At least the alpha mum's have remained in the playground. At my DC's school they have all migrated into teaching assistant positions and really do run all the social media of the school and the parents FB group and if one slight negative about the school is put on FB, they screenshot it and send it to the head. Who then rings you and gives you a bollocking Grin

It's totally ridiculous but the best way I've found to deal with them is ignore. Pretend they don't exist. Works like a dream.

emmyrose2000 · 17/09/2017 03:25

I'm confused.

You emailed the head but then a third party blocked you from social media? So the head went and blabbed (or forwarded on) your message in order for the third party to know it was you and then blocked you? If so that's very unprofessional of the head.

Blocked you on what? Private Facebook groups between the mums'?

The head sounds very wet. As soon as a staff member realised the picture containing the protected kids was online, they should've told that poster to delete it.

Ceto · 17/09/2017 04:56

I don't understand how politely asking why you can't access school social media would make you one of "those" mums. Unless, of course, there is more to this than you're letting on.

LaughingElliot · 17/09/2017 05:00

I think everyone's sick of each other by year 6!
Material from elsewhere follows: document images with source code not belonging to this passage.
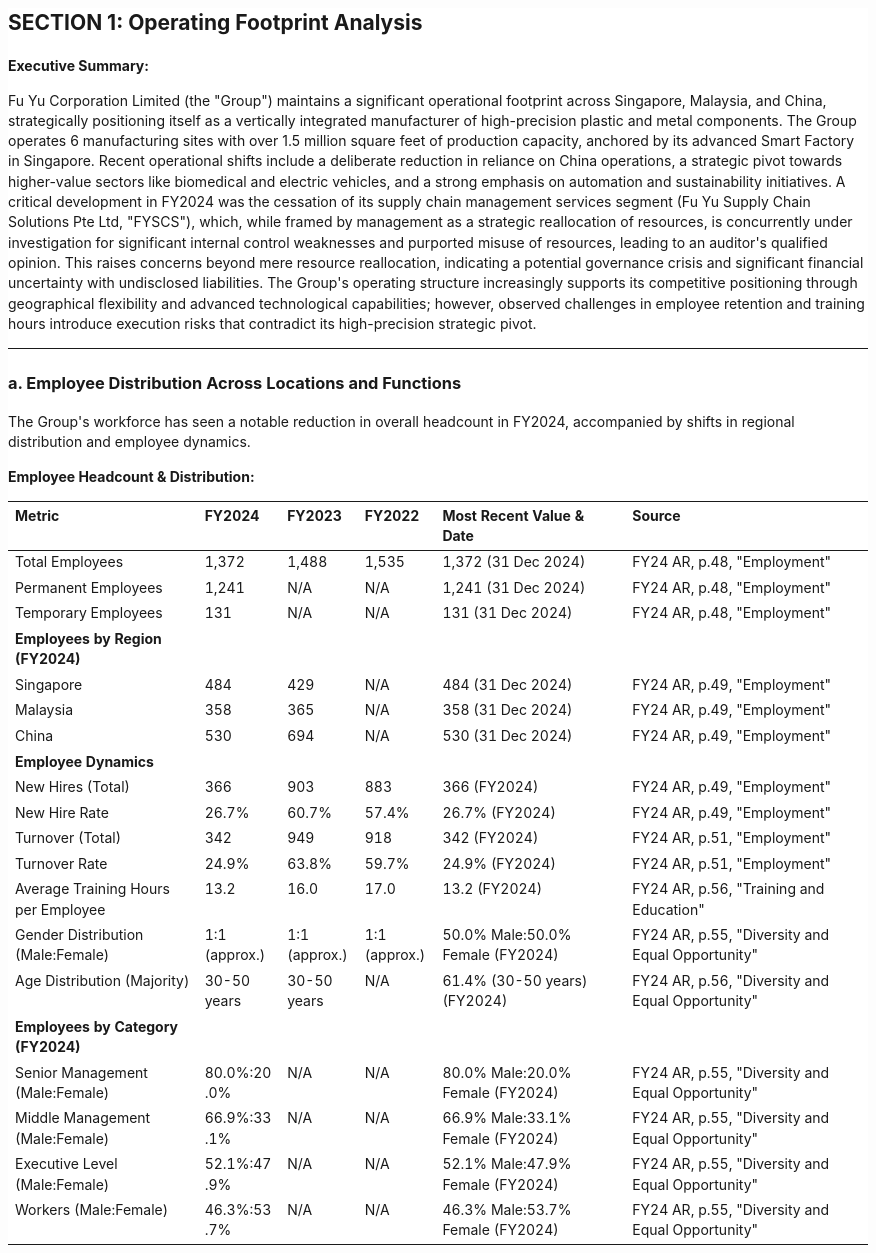 ## SECTION 1: Operating Footprint Analysis

**Executive Summary:**

Fu Yu Corporation Limited (the "Group") maintains a significant operational footprint across Singapore, Malaysia, and China, strategically positioning itself as a vertically integrated manufacturer of high-precision plastic and metal components. The Group operates 6 manufacturing sites with over 1.5 million square feet of production capacity, anchored by its advanced Smart Factory in Singapore. Recent operational shifts include a deliberate reduction in reliance on China operations, a strategic pivot towards higher-value sectors like biomedical and electric vehicles, and a strong emphasis on automation and sustainability initiatives. A critical development in FY2024 was the cessation of its supply chain management services segment (Fu Yu Supply Chain Solutions Pte Ltd, "FYSCS"), which, while framed by management as a strategic reallocation of resources, is concurrently under investigation for significant internal control weaknesses and purported misuse of resources, leading to an auditor's qualified opinion. This raises concerns beyond mere resource reallocation, indicating a potential governance crisis and significant financial uncertainty with undisclosed liabilities. The Group's operating structure increasingly supports its competitive positioning through geographical flexibility and advanced technological capabilities; however, observed challenges in employee retention and training hours introduce execution risks that contradict its high-precision strategic pivot.

---

### a. Employee Distribution Across Locations and Functions

The Group's workforce has seen a notable reduction in overall headcount in FY2024, accompanied by shifts in regional distribution and employee dynamics.

**Employee Headcount & Distribution:**

| Metric                                  | FY2024      | FY2023      | FY2022      | Most Recent Value & Date  | Source                                                               |
| :-------------------------------------- | :---------- | :---------- | :---------- | :------------------------ | :------------------------------------------------------------------- |
| Total Employees                         | 1,372       | 1,488       | 1,535       | 1,372 (31 Dec 2024)       | FY24 AR, p.48, "Employment"                                          |
| Permanent Employees                     | 1,241       | N/A         | N/A         | 1,241 (31 Dec 2024)       | FY24 AR, p.48, "Employment"                                          |
| Temporary Employees                     | 131         | N/A         | N/A         | 131 (31 Dec 2024)         | FY24 AR, p.48, "Employment"                                          |
| **Employees by Region (FY2024)**        |             |             |             |                           |                                                                      |
| Singapore                               | 484         | 429         | N/A         | 484 (31 Dec 2024)         | FY24 AR, p.49, "Employment"                                          |
| Malaysia                                | 358         | 365         | N/A         | 358 (31 Dec 2024)         | FY24 AR, p.49, "Employment"                                          |
| China                                   | 530         | 694         | N/A         | 530 (31 Dec 2024)         | FY24 AR, p.49, "Employment"                                          |
| **Employee Dynamics**                   |             |             |             |                           |                                                                      |
| New Hires (Total)                       | 366         | 903         | 883         | 366 (FY2024)              | FY24 AR, p.49, "Employment"                                          |
| New Hire Rate                           | 26.7%       | 60.7%       | 57.4%       | 26.7% (FY2024)            | FY24 AR, p.49, "Employment"                                          |
| Turnover (Total)                        | 342         | 949         | 918         | 342 (FY2024)              | FY24 AR, p.51, "Employment"                                          |
| Turnover Rate                           | 24.9%       | 63.8%       | 59.7%       | 24.9% (FY2024)            | FY24 AR, p.51, "Employment"                                          |
| Average Training Hours per Employee     | 13.2        | 16.0        | 17.0        | 13.2 (FY2024)             | FY24 AR, p.56, "Training and Education"                              |
| Gender Distribution (Male:Female)       | 1:1 (approx.) | 1:1 (approx.) | 1:1 (approx.) | 50.0% Male:50.0% Female (FY2024) | FY24 AR, p.55, "Diversity and Equal Opportunity"                     |
| Age Distribution (Majority)             | 30-50 years | 30-50 years | N/A         | 61.4% (30-50 years) (FY2024) | FY24 AR, p.56, "Diversity and Equal Opportunity"                     |
| **Employees by Category (FY2024)**      |             |             |             |                           |                                                                      |
| Senior Management (Male:Female)         | 80.0%:20.0% | N/A         | N/A         | 80.0% Male:20.0% Female (FY2024) | FY24 AR, p.55, "Diversity and Equal Opportunity"                     |
| Middle Management (Male:Female)         | 66.9%:33.1% | N/A         | N/A         | 66.9% Male:33.1% Female (FY2024) | FY24 AR, p.55, "Diversity and Equal Opportunity"                     |
| Executive Level (Male:Female)           | 52.1%:47.9% | N/A         | N/A         | 52.1% Male:47.9% Female (FY2024) | FY24 AR, p.55, "Diversity and Equal Opportunity"                     |
| Workers (Male:Female)                   | 46.3%:53.7% | N/A         | N/A         | 46.3% Male:53.7% Female (FY2024) | FY24 AR, p.55, "Diversity and Equal Opportunity"                     |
coffeeeandtv · 17/09/2017 11:34

Thank you to everyone who has replied, apparently the head absolutely hates parents posting anything concerning the school on social media and following my email there were several staff members left under no illusions that they should have reported to the head immediately the post appeared on Facebook, also the school secretary has form blocking parents from the school social media sites and this only lasts for a few days, almost to 'teach them a lesson'
I only posted this on MN as I didn't want to discuss this issue with my friends who are parents at school I'm not a gossip or someone who actively causes trouble I didn't even name the poster in my email,

it was sort of therapy for me to write my post as re reading the post made me LOL as it is a situation that you couldn't make up..... Is there more to this than I'm saying.... NO.... this is it.
I'm not a parent who wants to be friends with the school staff just polite and friendly in a professional manner and appreciate the fact they have a stressful job just like I say thank you to the lady who serves me in Asda or my Drs receptionist.
As for messaging the poster.... she really isn't that sort of person to remove the post, 2 texts and one newsletter from the head and it was still there, I wanted to post this so that others who read it and have also experienced this sort of silliness can laugh and it may help them feel better concerning situations they have experienced.

OP posts:
Trollspoopglitter · 17/09/2017 11:40

You need to email the secretary and cc the head of her asking what rules of the group you broke which lead her to block you.